When an offense occurred, tribes generally used negotiation and compensation to repair the harm. The greatest consequence was often the shame brought upon the person and their family. If private negotiation did not work, the issue could be handled by influential members, such as chiefs and other representatives.

Punishments varied depending on the situation. They could involve giving valuable goods, such as horses, destroying the offender’s property, physical punishment, or, in some cases, “blood revenge,” a practice that was later exaggerated in many colonial accounts.

==Cherokee==
In 1795, the Cherokees created organizations called "regulating companies" to deal with horse theft and other property crimes. The regulating companies were a mounted tribal police force, empowered to enforce tribal laws. They began to be called "Lighthorsemen" in the 1820s. Their authority expanded to apprehending criminals, whom they turned over to tribal courts for trial and sentencing. The Lighthorsemen's scope was then extended to more serious crimes including murder, rape and robbery. They also enforced the tribal laws against drunkenness. One author asserted that the Cherokees took the force's name from General Henry "Lighthorse Harry" Lee, who got the nickname because his cavalry moved so quickly.

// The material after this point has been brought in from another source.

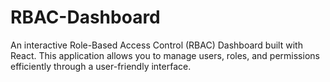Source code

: # RBAC-Dashboard
An interactive Role-Based Access Control (RBAC) Dashboard built with React. This application allows you to manage users, roles, and permissions efficiently through a user-friendly interface.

On November 13, 1844, the Cherokee National Council authorized the formation of a lighthorse company. Composed of a captain, a lieutenant and twenty four horsemen. They were to arrest all fugitives from justice in the Cherokee Nation. For several years the lighthorsemen also served as judges and jurors, administering punishments themselves. Usually, they punished those convicted of minor crimes by whipping and worse crimes cause 100 to 300 lashes, getting the ears cut off, or even death. In 1874, the Cherokees built a prison at Tahlequah. It was the only Native Nation to do so.

== Chickasaw ==
In 1829, Levi Colbert and a group of Mixed-blood Chickasaws created a code of laws to protect Chickasaw property, which led to the creation of their Lighthorse corps by the Chickasaw National Council. These corps included 25 men from each of the tribal districts, 100 Lighthorsemen in total.After forced removal in 1836 to Indian Territory, in which many Chickasaw lives were lost in the process, the Chickasaw Lighthorse corps were disbanded. Although other law enforcement groups were established after the Chickasaw Constitution was created, separating the Chickasaws from the Choctaw nation, Lighthorse would not be the name used for the Chickasaw police force until 2004, when the Chickasaw Lighthorse Police Department (LPD) was reformed.

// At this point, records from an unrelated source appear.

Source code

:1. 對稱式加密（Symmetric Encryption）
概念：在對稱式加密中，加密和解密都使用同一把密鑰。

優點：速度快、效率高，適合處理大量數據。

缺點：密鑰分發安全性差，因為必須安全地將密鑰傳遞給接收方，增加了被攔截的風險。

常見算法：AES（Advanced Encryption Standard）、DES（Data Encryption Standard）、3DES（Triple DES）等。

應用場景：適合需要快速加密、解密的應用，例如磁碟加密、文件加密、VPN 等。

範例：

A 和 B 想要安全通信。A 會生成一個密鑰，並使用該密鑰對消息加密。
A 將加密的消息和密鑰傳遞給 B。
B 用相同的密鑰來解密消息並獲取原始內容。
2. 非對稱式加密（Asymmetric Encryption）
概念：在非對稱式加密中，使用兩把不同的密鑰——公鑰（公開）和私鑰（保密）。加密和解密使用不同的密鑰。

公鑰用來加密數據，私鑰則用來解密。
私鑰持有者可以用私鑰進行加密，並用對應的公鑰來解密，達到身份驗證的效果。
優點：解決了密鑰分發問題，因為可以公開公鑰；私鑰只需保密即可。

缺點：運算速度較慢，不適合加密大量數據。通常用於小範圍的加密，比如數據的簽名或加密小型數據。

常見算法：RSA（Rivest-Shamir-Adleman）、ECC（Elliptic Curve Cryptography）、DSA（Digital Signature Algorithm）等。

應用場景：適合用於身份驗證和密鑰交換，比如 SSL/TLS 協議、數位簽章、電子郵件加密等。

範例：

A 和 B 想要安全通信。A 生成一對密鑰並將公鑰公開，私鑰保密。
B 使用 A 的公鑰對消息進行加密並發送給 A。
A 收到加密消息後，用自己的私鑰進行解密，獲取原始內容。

Today, the Chickasaw LPD has jurisdiction over 13 counties in Oklahoma, divided in 3 Precincts (WinStar, Ada, Newcastle) and has 105 full time law enforcement officers.

==Choctaw==
The Treaty of Doak's Stand in 1820 appropriated US$600 per year to the Choctaw Nation to organize and maintain the Choctaw Lighthorsemen. These men were given the authority to arrest, try and punish those who broke tribal laws. The first corps became operational in 1824. Peter Pitchlynn became the head of this force in 1825. After the Choctaws were forcibly removed to Indian Territory, as part of the Indian Removal (1831-1833), the Lighthorsemen reported to the tribal Chief.

The Choctaw Constitution of 1838 specified that it "shall be the duty of any of the light horsemen to proclaim to the candidates or their representatives to form into separate lines; the voters forming in a line with such candidates as they wish to elect; and there shall be two or more judges appointed by the Captain of the Light-horse company to determine the number of electors in each line, and their qualifications; and one of said judges shall publicly state the number of voters in each line, and proclaim the person having the highest number elected;"

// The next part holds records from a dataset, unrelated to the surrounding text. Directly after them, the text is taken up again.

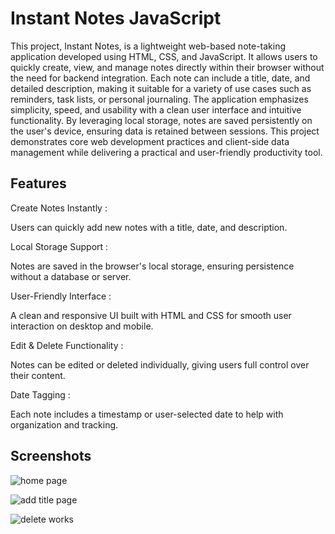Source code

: 
# Instant Notes JavaScript

This project, Instant Notes, is a lightweight web-based note-taking application developed using HTML, CSS, and JavaScript. It allows users to quickly create, view, and manage notes directly within their browser without the need for backend integration. Each note can include a title, date, and detailed description, making it suitable for a variety of use cases such as reminders, task lists, or personal journaling. The application emphasizes simplicity, speed, and usability with a clean user interface and intuitive functionality. By leveraging local storage, notes are saved persistently on the user's device, ensuring data is retained between sessions. This project demonstrates core web development practices and client-side data management while delivering a practical and user-friendly productivity tool.


## Features

Create Notes Instantly :

  Users can quickly add new notes with a title, date, and description.

Local Storage Support :

  Notes are saved in the browser's local storage, ensuring persistence without a database or server.

User-Friendly Interface :

  A clean and responsive UI built with HTML and CSS for smooth user interaction on desktop and mobile.

Edit & Delete Functionality :

  Notes can be edited or deleted individually, giving users full control over their content.

Date Tagging :

  Each note includes a timestamp or user-selected date to help with organization and tracking.


## Screenshots

![home page](https://github.com/user-attachments/assets/99ddac4a-1efc-4971-a3c3-5e6c60e7d81a)

![add title page](https://github.com/user-attachments/assets/08deab4b-7e56-4dca-87f7-f19310e56eff)

![delete works](https://github.com/user-attachments/assets/5a16a15f-254c-4216-8aab-59a801348347)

According to historian Carolyn Foreman, the treaty stipulated "that all men, both white and red, may be compelled to pay their just debts, it is stipulated and agreed, that the sum of two hundred dollars shall be appropriated by the United States, for each district, annually, and placed in the hands of the agent, to pay the expenses incurred in raising and establishing said corps; which is to act as executive officers, in maintaining good order, and compelling bad men to remove from the nation, who are not authorized to live In it by a regular permit from the agent."

Called Issuba Vmbinili Tʋshka ("Perched Horse Warrior") in the Choctaw language, Light horsemen rode their own horses and used their own weapons.

==Muscogee (Creek)==
The Muscogee were removed to Indian Territory in the winter of 1836–1837. When they arrived, they preserved their original form of government and continued their system of law enforcement.

At the outbreak of the Civil War, the Confederate States of America (CSA) made a treaty with the Creek Nation. Among many other provisions, the CSA promised to provide CS$600 per year for the support of lighthorsemen.

During 1882-1883, a group of dissident Creeks led by Isparhecher revolted against the leadership of Principal Chief Samuel Checote. Checote responded by ordering the Creek Lighthorsemen to put down the rebellion. He soon put Pleasant Porter as the leader of the lighthorsemen. Porter and his men were successful in forcing the dissidents to leave Creek territory and take refuge in Sac and Fox territory and later in Kiowa territory. The dissidents found they were unwelcome in both places. They returned to make peace with the majority of the tribe. Porter later became principal chief of the Creek Nation (1899-1907).

==Seminole==
The Seminoles were the last of the Five Civilized Tribes to establish their own police force, as their removal to Indian Territory had a tremendous impact on them. The Seminoles resisted removal and were at war with the United States from 1835 to 1842, during which they were gradually forced to relocate to Indian Territory.

Impacted by the removal, the Seminoles had no funds for that, and during the American Civil War, the Seminole Government was dysfunctional. In 1876 Governor John Brown hired A. Q. Teague, a young cattle drover from Texas, as the first lighthorseman.

== Changes in Native criminal justice ==
A series of laws gradually took away tribes’ authority to police and try their own members.

In 1817, the General Crimes Act extended federal jurisdiction to crimes on Native land involving a non-Indigenous person and an Indigenous person. However, it did not apply to crimes committed by one Indigenous person against another. The act specifically stated that it “shall not extend to offenses committed by one Indian against the person or property of another Indian”.

This changed in the 1880s. In the case Ex Parte Crow Dog, a Lakota man named Crow Dog was tried in a federal court for killing Spotted Tail. He argued that, since the incident involved only Indigenous people, he should be judged under tribal law, not federal law. The Supreme Court ruled in his favor. Still, because Spotted Tail was a pro-government-leaning chief, the United States responded by passing the Major Crimes Act in 1885. This law greatly reduced Indigenous sovereignty by placing certain crimes under federal authority, even when they were committed between members of the same tribe.

In the 1978 Oliphant v. Suquamish Indian Tribe case, the Supreme Court ruled that Native American tribes did not have the authority to prosecute non-Indigenous people for crimes committed on tribal land.